WHAT TO WORK ON ▸ In the entries below, identify every line with the string "each" and copy it.

INPUT ▸
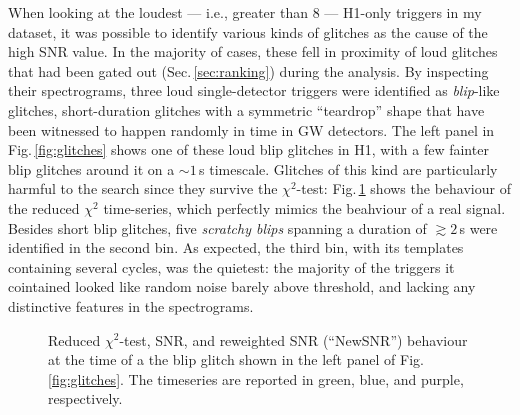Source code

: \documentclass[binding=0.6cm, LaM]{sapthesis}
\begin{document}
	When looking at the loudest --- i.e., greater than 8 --- H1-only triggers in my dataset,
	it was possible to identify various kinds of glitches as the cause of the high SNR value.
	In the majority of cases, these fell in proximity of loud glitches that had been gated out (Sec.\,\ref{sec:ranking}) during the analysis.
	By inspecting their spectrograms, three loud single-detector triggers were identified as {\it blip}-like glitches,
	short-duration glitches with a symmetric ``teardrop'' shape that have been witnessed to happen randomly in time in GW detectors.
	The left panel in Fig.\,\ref{fig:glitches} shows one of these loud blip glitches in H1, with a few fainter blip glitches around it on a $\sim 1\,$s timescale.
        Glitches of this kind are particularly harmful to the search since they survive the $\chi^2$-test: 
	Fig.\,\ref{fig:chisquared} shows the behaviour of the reduced $\chi^2$ time-series, which perfectly mimics the beahviour of a real signal.
	Besides short blip glitches, five \emph{scratchy blips} spanning a duration of $\gtrsim 2\,$s were identified in the second bin.
	As expected, the third bin, with its templates containing several cycles, was the quietest: the majority of the triggers it cointained looked like random noise barely above threshold, and 
	lacking any distinctive features in the spectrograms.

	 \begin{figure}[t]
          \noindent
          \label{chisquared}
          \centering
          \caption{Reduced $\chi^2$-test, SNR, and reweighted SNR
            (``NewSNR'') behaviour at the time of a the blip glitch
            shown in the left panel of Fig.\,\ref{fig:glitches}.  The
            timeseries are reported in green, blue, and purple,
            respectively.}
          \label{fig:chisquared}
        \end{figure}
\end{document}
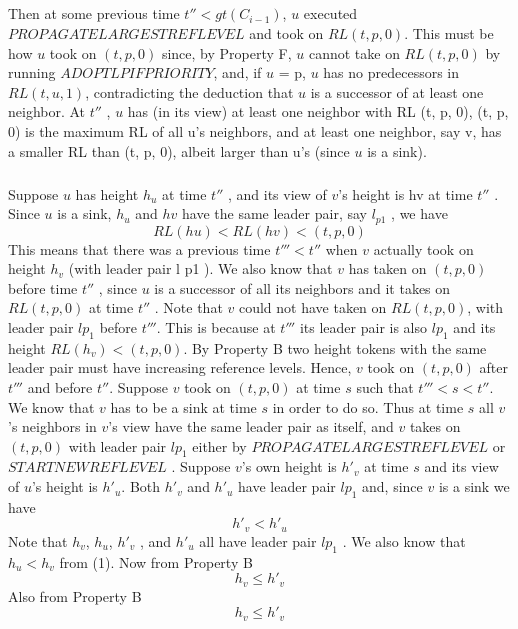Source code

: \subparagraph{}Then at some previous time $t'' < gt(C_{i-1})$, $u$ executed $PROPAGATELARGESTREFLEVEL$ and took on $RL (t, p, 0)$. This must be how $u$ took on $(t, p, 0)$ since, by Property F, $u$ cannot take on $RL (t, p, 0)$ by running $ADOPTLPIFPRIORITY$, and, if $u$ = p, $u$ has no predecessors in $RL (t, u, 1)$, contradicting the deduction that $u$ is a successor of at least one neighbor. At $t''$ , $u$ has (in its view) at least one neighbor with RL (t, p, 0), (t, p, 0) is the maximum RL of all u's neighbors, and at least one neighbor, say v, has a smaller RL than (t, p, 0), albeit larger than u's (since $u$ is a sink).
\subparagraph{}Suppose $u$ has height $h_u$ at time $t''$ , and its view of $v$'s height is hv at time $t''$ . Since $u$ is a sink, $h_u$ and $hv$ have the same leader pair, say $l_{p1}$ , we have
\begin{equation}
RL(hu ) < RL(hv ) < (t, p, 0)
\end{equation}
This means that there was a previous time $t ''' < t ''$ when $v$ actually took on height $h_v$ (with leader pair l p1 ). We also know that $v$ has taken on $(t, p, 0)$ before time $t ''$ , since $u$ is a successor of all its neighbors and it takes on $RL (t, p, 0)$ at time $t ''$ . Note that $v$ could not have taken on $RL (t, p, 0)$, with leader pair $lp_1$ before $t '''$. This is because at $t '''$ its leader pair is also $lp_1$ and its height $RL(h_v ) < (t, p, 0)$. By Property B two height tokens with the same leader pair must have increasing reference levels. Hence, $v$ took on $(t, p, 0)$ after $t '''$ and before $t ''$. Suppose $v$ took on $(t, p, 0)$ at time $s$ such that $t ''' < s < t ''$. We know that $v$ has to be a sink at time $s$ in order to do so. Thus at time $s$ all $v$'s neighbors in $v$'s view have the same leader pair as itself, and $v$ takes on $(t, p, 0)$ with leader pair $lp_1$ either by $PROPAGATELARGESTREFLEVEL$ or $STARTNEWREFLEVEL$ . Suppose $v$'s own height is $h'_v$ at time $s$ and its view of $u$'s height is $h'_u$. Both $h'_v$ and $h'_u$ have leader pair $lp_1$ and, since $v$ is a sink we have
\begin{equation}
h'_v < h'_u
\end{equation}
Note that $h_v$, $h_u$, $h'_v$ , and $h'_u$ all have leader pair $lp_1$ . We also know that $h_u < h_v$ from (1). Now from Property B
\begin{equation}
h_v \leq h'_v
\end{equation}
Also from Property B
\begin{equation}
h_v \leq h'_v
\end{equation}
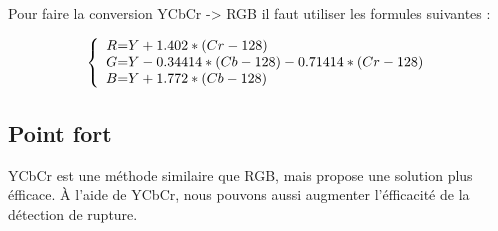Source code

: Pour faire la conversion YCbCr -> RGB il faut utiliser les formules suivantes :

\[
 \left \{
 \begin{array}{c @{=} l}
	R & Y + 1.402 * (Cr - 128) \\
	G & Y - 0.34414 * (Cb - 128) - 0.71414 * (Cr - 128) \\
	B & Y + 1.772 * (Cb - 128) \\
 \end{array}
 \right.
\]


\subsection{Point fort}
YCbCr est une méthode similaire que RGB, mais propose une solution plus éfficace. À l’aide de YCbCr, nous pouvons aussi augmenter l’éfficacité de la détection de rupture.
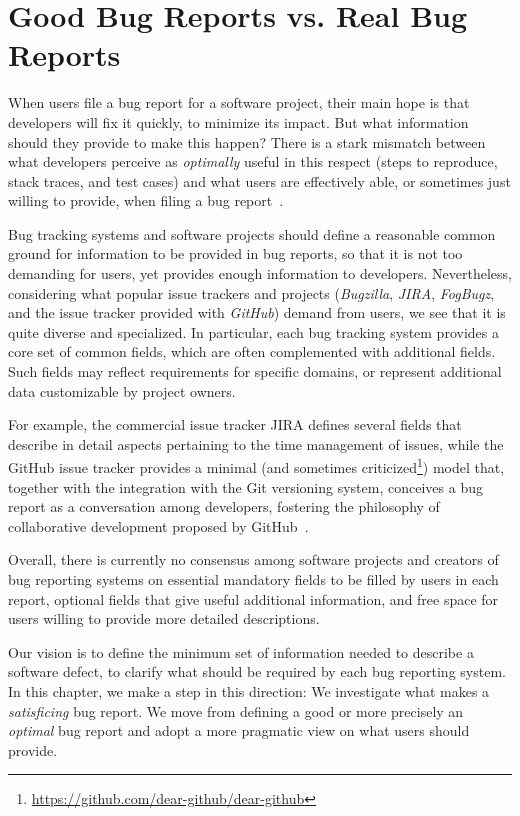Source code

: \newpage


\section{Good Bug Reports vs. Real Bug Reports}\label{sec:model-intro}

When users file a bug report for a software project, their main hope is that developers will fix it quickly, to minimize its impact.
But what information should they provide to make this happen? There is a stark mismatch between what developers perceive as \emph{optimally} useful in this respect (\ie steps to reproduce, stack traces, and test cases) and what users are effectively able, or sometimes just willing to provide, when filing a bug report~\cite{Zimm2010a}.

Bug tracking systems and software projects should define a reasonable common ground for information to be provided in bug reports, so that it is not too demanding for users, yet provides enough information to developers.
Nevertheless, considering what popular issue trackers and projects (\eg \emph{Bugzilla}, \emph{JIRA}, \emph{FogBugz}, and the issue tracker provided with \emph{GitHub}) demand from users, we see that it is quite diverse and specialized.
In particular, each bug tracking system provides a core set of common fields, which are often complemented with additional fields.
Such  fields may reflect requirements for specific domains, or represent additional data customizable by project owners.

For example, the commercial issue tracker JIRA defines several fields that describe in detail aspects pertaining to the time management of issues, while the GitHub issue tracker provides a minimal (and sometimes criticized\footnote{\url{https://github.com/dear-github/dear-github}}) model that, together with the integration with the Git versioning system, conceives a bug report as a conversation among developers, fostering the philosophy of collaborative development proposed by GitHub~\cite{Thun2013}.

Overall, there is currently no consensus among software projects and creators of bug reporting systems on essential mandatory fields to be filled by users in each report, optional fields that give useful additional information, and free space for users willing to provide more detailed descriptions.

Our vision is to define the minimum set of information needed to describe a software defect, to clarify what should be required by each bug reporting system.
In this chapter, we make a step in this direction: We investigate what makes a \emph{satisficing} bug report.
We move from defining a good or more precisely an \emph{optimal} bug report and adopt a more pragmatic view on what users should provide.

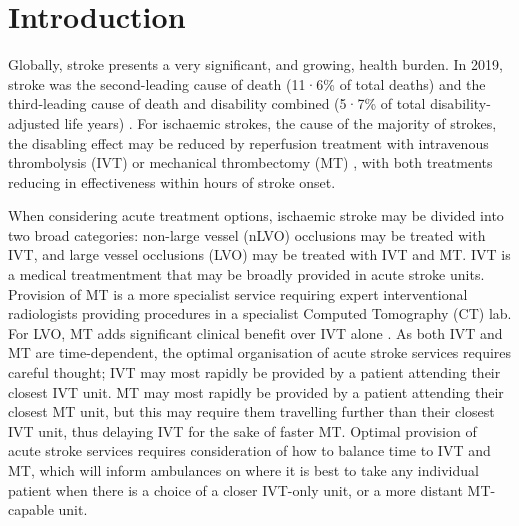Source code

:\section{Introduction}




Globally, stroke presents a very significant, and growing, health burden. In 2019, stroke was the second-leading cause of death (11·6\% of total deaths) and the third-leading cause of death and disability combined (5·7\% of total disability-adjusted life years) \cite{feigin_global_2021}. For ischaemic strokes, the cause of the majority of strokes, the disabling effect may be reduced by reperfusion treatment with intravenous thrombolysis (IVT) \cite{emberson_effect_2014} or mechanical thrombectomy (MT) \cite{fransen_time_2016, goyal_endovascular_2016}, with both treatments reducing in effectiveness within hours of stroke onset.


When considering acute treatment options, ischaemic stroke may be divided into two broad categories: non-large vessel (nLVO) occlusions may be treated with IVT, and large vessel occlusions (LVO) may be treated with IVT and MT. IVT is a medical treatmentment that may be broadly provided in acute stroke units. Provision of MT is a more specialist service requiring expert interventional radiologists providing procedures in a specialist Computed Tomography (CT) lab. For LVO, MT adds significant clinical benefit over IVT alone \cite{fransen_time_2016, goyal_endovascular_2016}. As both IVT and MT are time-dependent, the optimal organisation of acute stroke services requires careful thought; IVT may most rapidly be provided by a patient attending their closest IVT unit. MT may most rapidly be provided by a patient attending their closest MT unit, but this may require them travelling further than their closest IVT unit, thus delaying IVT for the sake of faster MT. Optimal provision of acute stroke services requires consideration of how to balance time to IVT and MT, which will inform ambulances on where it is best to take any individual patient when there is a choice of a closer IVT-only unit, or a more distant MT-capable unit.


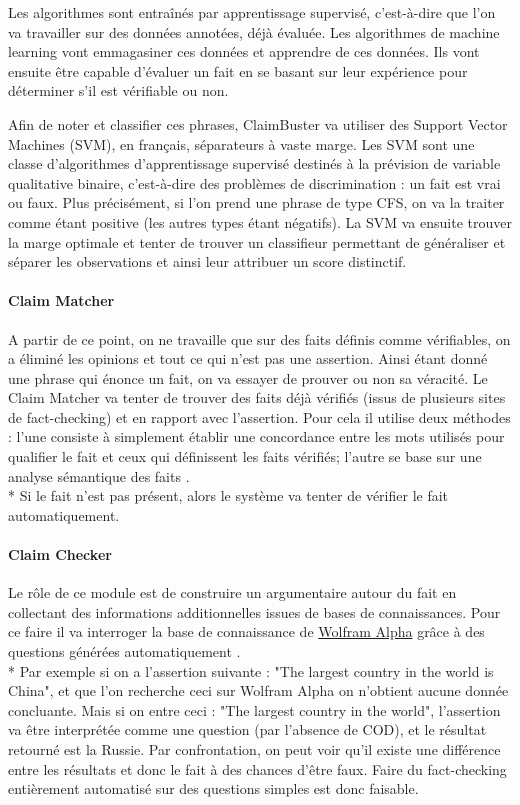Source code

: Les algorithmes sont entraînés par apprentissage supervisé, c'est-à-dire que l'on va travailler sur des données annotées, déjà évaluée. Les algorithmes de machine learning vont emmagasiner ces données et apprendre de ces données. Ils vont ensuite être capable d'évaluer un fait en se basant sur leur expérience pour déterminer s'il est vérifiable ou non.

Afin de noter et classifier ces phrases, ClaimBuster va utiliser des Support Vector Machines (SVM), en français, séparateurs à vaste marge. Les SVM sont une classe d'algorithmes d'apprentissage supervisé destinés à la prévision de variable qualitative binaire, c'est-à-dire des problèmes de discrimination : un fait est vrai ou faux. Plus précisément, si l'on prend une phrase de type CFS, on va la traiter comme étant positive (les autres types étant négatifs). La SVM va ensuite trouver la marge optimale et tenter de trouver un classifieur permettant de généraliser et séparer les observations et ainsi leur attribuer un score distinctif.

\paragraph{Claim Matcher}

A partir de ce point, on ne travaille que sur des faits définis comme vérifiables, on a éliminé les opinions et tout ce qui n'est pas une assertion. Ainsi étant donné une phrase qui énonce un fait, on va essayer de prouver ou non sa véracité. Le Claim Matcher va tenter de trouver des faits déjà vérifiés (issus de plusieurs sites de fact-checking) et en rapport avec l'assertion. Pour cela il utilise deux méthodes : l'une consiste à simplement établir une concordance entre les mots utilisés pour qualifier le fait et ceux qui définissent les faits vérifiés; l'autre se base sur une analyse sémantique des faits \cite{rus2013semilar}. 
\\*
Si le fait n'est pas présent, alors le système va tenter de vérifier le fait automatiquement.

\paragraph{Claim Checker}

Le rôle de ce module est de construire un argumentaire autour du fait en collectant des informations additionnelles issues de bases de connaissances. Pour ce faire il va interroger la base de connaissance de \href{https://www.wolframalpha.com/about.html}{Wolfram Alpha} grâce à des questions générées automatiquement \cite{heilman2009question}. 
\\*
Par exemple si on a l'assertion suivante : "The largest country in the world is China", et que l'on recherche ceci sur Wolfram Alpha on n'obtient aucune donnée concluante. Mais si on entre ceci : "The largest country in the world", l'assertion va être interprétée comme une question (par l'absence de COD), et le résultat retourné est la Russie. Par confrontation, on peut voir qu'il existe une différence entre les résultats et donc le fait à des chances d'être faux. Faire du fact-checking entièrement automatisé sur des questions simples est donc faisable.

WORKED SOLUTION ▸
In particular, each bug tracking system provides a core set of common fields, which are often complemented with additional fields.
Overall, there is currently no consensus among software projects and creators of bug reporting systems on essential mandatory fields to be filled by users in each report, optional fields that give useful additional information, and free space for users willing to provide more detailed descriptions.
Our vision is to define the minimum set of information needed to describe a software defect, to clarify what should be required by each bug reporting system.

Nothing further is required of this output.